• Task goal: In the entries that follow, how many lines hold the string "false"? Give only that number.

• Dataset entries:
########################################

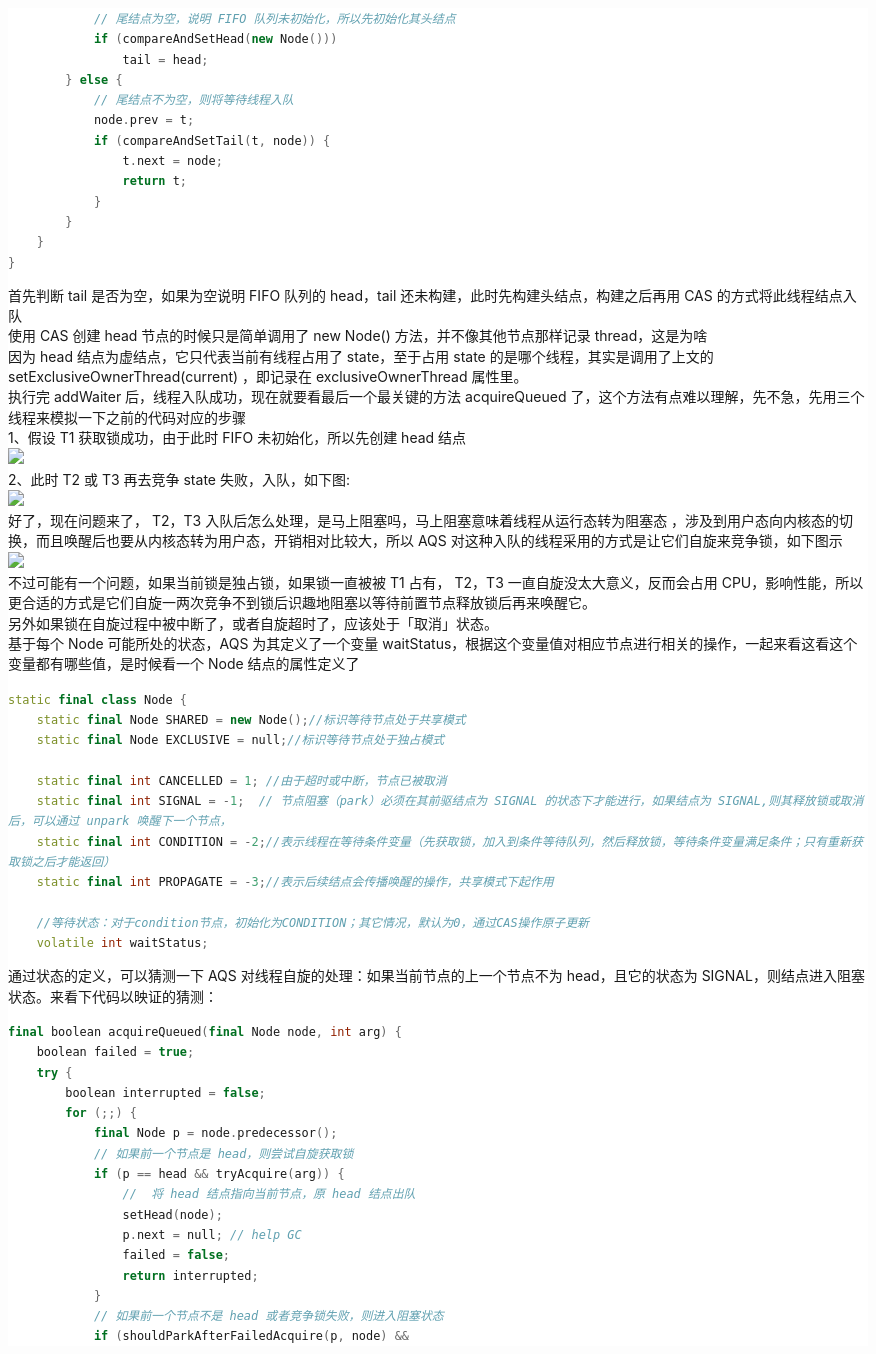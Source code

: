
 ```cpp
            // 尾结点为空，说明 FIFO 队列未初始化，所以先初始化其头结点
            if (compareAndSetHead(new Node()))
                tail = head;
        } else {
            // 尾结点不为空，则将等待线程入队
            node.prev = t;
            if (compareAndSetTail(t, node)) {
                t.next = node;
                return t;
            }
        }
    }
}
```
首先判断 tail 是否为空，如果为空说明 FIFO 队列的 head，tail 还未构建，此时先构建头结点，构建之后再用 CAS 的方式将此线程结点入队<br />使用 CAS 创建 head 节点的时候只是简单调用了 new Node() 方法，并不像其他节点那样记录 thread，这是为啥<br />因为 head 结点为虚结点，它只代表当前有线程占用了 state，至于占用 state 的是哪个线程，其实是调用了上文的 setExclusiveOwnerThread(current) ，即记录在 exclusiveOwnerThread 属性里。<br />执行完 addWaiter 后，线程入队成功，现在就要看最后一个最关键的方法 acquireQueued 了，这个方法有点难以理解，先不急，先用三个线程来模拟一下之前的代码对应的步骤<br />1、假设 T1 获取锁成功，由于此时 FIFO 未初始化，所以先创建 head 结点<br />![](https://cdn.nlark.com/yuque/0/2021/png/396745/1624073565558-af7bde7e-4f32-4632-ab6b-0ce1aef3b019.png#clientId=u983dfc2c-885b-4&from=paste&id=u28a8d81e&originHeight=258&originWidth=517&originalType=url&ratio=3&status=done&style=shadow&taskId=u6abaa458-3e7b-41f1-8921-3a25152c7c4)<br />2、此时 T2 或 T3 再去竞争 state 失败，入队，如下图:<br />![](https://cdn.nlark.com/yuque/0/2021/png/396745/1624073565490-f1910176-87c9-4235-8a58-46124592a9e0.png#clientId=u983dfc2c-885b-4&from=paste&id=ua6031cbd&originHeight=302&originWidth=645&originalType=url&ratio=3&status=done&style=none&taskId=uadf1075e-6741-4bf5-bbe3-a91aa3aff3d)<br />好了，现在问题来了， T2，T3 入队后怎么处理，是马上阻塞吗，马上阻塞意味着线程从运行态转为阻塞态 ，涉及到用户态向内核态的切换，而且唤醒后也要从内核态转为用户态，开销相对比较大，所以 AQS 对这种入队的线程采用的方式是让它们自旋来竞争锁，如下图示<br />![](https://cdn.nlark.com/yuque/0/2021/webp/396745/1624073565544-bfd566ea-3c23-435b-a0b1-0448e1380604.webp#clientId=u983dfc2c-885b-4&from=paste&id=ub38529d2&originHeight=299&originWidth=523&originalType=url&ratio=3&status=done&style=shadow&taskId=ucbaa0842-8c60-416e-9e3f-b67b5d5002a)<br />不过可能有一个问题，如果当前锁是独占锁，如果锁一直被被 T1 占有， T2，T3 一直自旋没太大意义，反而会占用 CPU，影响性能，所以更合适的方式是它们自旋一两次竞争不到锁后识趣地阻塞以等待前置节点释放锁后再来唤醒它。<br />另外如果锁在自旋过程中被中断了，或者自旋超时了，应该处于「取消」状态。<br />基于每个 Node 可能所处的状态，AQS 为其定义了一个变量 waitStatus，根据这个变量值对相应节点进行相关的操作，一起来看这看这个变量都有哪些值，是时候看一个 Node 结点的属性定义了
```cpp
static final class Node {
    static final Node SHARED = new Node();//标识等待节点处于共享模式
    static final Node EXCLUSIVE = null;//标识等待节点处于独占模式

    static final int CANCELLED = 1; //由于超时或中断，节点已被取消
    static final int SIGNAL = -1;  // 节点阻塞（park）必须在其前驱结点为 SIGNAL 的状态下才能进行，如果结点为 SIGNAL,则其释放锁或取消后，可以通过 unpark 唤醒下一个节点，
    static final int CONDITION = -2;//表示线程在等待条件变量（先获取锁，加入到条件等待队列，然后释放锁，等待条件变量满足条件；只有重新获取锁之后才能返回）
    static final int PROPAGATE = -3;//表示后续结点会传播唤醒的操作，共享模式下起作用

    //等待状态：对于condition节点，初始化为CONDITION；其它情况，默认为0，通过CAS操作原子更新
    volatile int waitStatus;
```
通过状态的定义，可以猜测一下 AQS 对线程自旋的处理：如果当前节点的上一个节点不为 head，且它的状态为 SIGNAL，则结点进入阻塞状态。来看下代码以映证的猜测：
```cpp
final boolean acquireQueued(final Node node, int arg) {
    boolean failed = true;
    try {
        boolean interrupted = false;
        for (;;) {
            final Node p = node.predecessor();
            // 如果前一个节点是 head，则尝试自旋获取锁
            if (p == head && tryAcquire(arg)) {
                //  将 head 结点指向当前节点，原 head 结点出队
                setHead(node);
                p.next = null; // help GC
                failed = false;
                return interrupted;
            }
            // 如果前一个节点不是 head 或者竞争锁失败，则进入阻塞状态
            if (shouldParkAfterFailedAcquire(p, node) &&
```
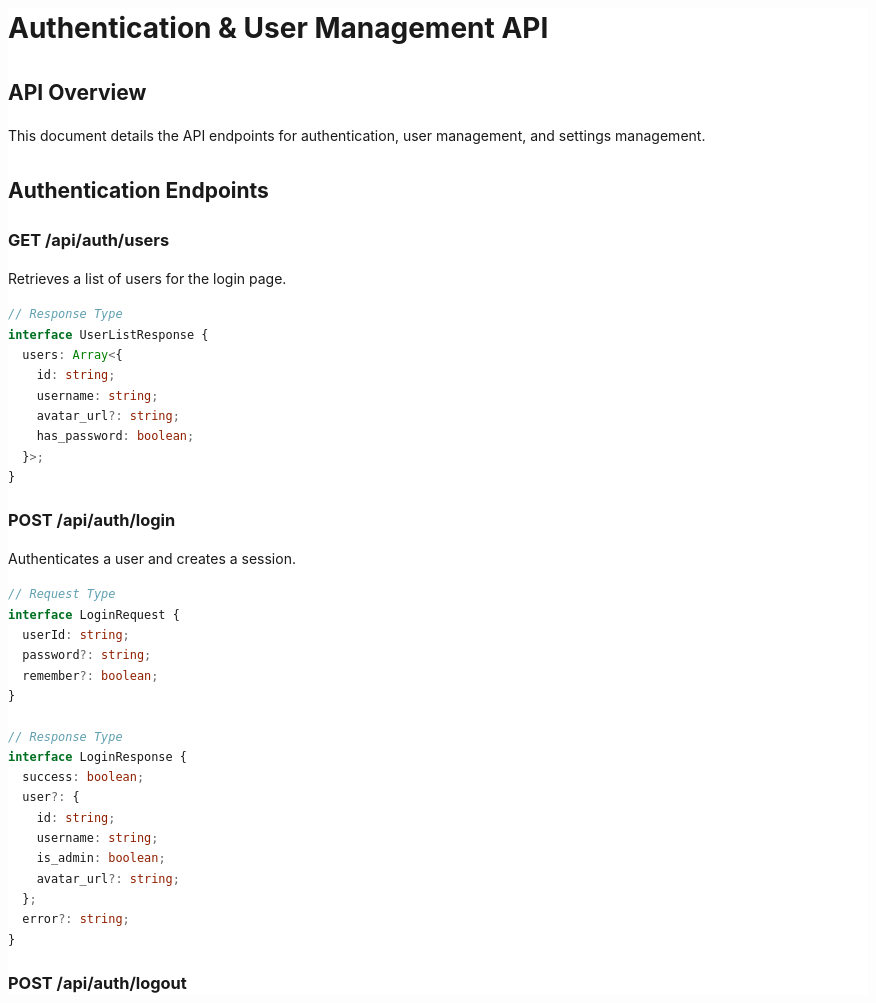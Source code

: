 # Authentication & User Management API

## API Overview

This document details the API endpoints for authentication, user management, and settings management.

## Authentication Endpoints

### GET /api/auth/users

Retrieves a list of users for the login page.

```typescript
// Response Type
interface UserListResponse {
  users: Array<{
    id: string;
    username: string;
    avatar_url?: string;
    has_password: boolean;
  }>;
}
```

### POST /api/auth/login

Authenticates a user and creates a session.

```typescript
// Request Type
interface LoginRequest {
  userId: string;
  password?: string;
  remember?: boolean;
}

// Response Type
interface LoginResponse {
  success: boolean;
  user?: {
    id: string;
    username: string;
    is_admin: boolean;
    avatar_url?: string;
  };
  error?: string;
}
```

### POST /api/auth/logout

########################################

• Solution to this exercise: 2